Un horodatage de log et une réunion à Montréal. On traduit l’horloge. On ne réserve rien et on ne calcule pas un âge ici.

Gaprod et epochmath insistent sur Europe/Paris et l’heure d’été. Time.now le rappelle : CET (UTC+1) l’hiver, CEST (UTC+2) l’été, dernier dimanche de mars / d’octobre. 24timezones, Où et Quand, Ouest-France : New York (America/New_York) change d’heure avant la France au printemps et après à l’automne.

Deux jobs distincts

Horodatage Unix : secondes (≈10 chiffres) vs millisecondes (≈13), logs, champ exp d’un JWT. L’epoch est un instant UTC ; l’afficher en heure de Paris est un choix d’UI. Excel n’utilise pas la même origine.

Fuseaux : un rendez-vous, y compris DOM-TOM (America/Martinique, Indian/Reunion, America/Guadeloupe). « France = +1 » est faux dès que vous quittez la métropole.

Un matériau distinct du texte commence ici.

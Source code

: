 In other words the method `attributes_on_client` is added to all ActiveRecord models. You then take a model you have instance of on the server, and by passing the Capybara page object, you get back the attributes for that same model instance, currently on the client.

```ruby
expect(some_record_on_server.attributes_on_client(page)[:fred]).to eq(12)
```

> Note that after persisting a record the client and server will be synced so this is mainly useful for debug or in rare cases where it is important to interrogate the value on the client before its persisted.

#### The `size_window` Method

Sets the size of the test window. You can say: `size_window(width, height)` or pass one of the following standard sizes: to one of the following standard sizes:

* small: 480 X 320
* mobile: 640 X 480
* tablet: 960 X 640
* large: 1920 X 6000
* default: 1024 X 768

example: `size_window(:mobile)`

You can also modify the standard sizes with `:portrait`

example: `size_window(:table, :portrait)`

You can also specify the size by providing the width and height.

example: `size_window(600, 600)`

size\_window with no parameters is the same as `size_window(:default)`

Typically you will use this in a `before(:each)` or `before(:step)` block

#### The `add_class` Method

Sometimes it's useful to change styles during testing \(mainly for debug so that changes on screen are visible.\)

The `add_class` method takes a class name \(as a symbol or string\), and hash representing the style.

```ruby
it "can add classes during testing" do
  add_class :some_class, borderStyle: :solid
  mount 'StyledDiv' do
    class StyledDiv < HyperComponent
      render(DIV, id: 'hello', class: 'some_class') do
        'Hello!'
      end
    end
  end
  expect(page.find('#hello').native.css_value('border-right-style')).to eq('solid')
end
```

Un cron (catégorie Développeur) s’exécute dans le fuseau du serveur, souvent UTC — pas celui de l’agenda. Un écart de dates compte des jours, pas des fuseaux, et ne retire pas les fériés français.

Visio, Gmail et DOM-TOM : le décalage bouge

Le Slack dit « 10am EST » et les agendas français se trompent d’une heure en mars. Ouest-France, pour 2026, détaille les fenêtres où New York a déjà basculé et pas Paris (ou l’inverse) : le retard new-yorkais passe de 6 h à 5 h quelques jours. Direlentreprise parle d’une fenêtre 15 h–18 h Paris ≈ 9 h–12 h NY si le décalage est encore de 6 h.

Gmail et Google Agenda stockent l’instant ; ils affichent le fuseau de chaque participant. Recopier « 16 h Paris = 10 h NY » dans le corps du mail sans vérifier la semaine des changements d’heure, c’est le bug classique. Mieux : une invitation avec fuseaux IANA, puis cette page pour un contrôle rapide.

Côté mutuelle ou portail employeur, un horodatage de connexion dans un log (created_at=1735689600) se lit avec l’epoch, pas avec le convertisseur de visio. Un jeton : décodeur JWT (sans vérifier la signature), puis l’horodatage.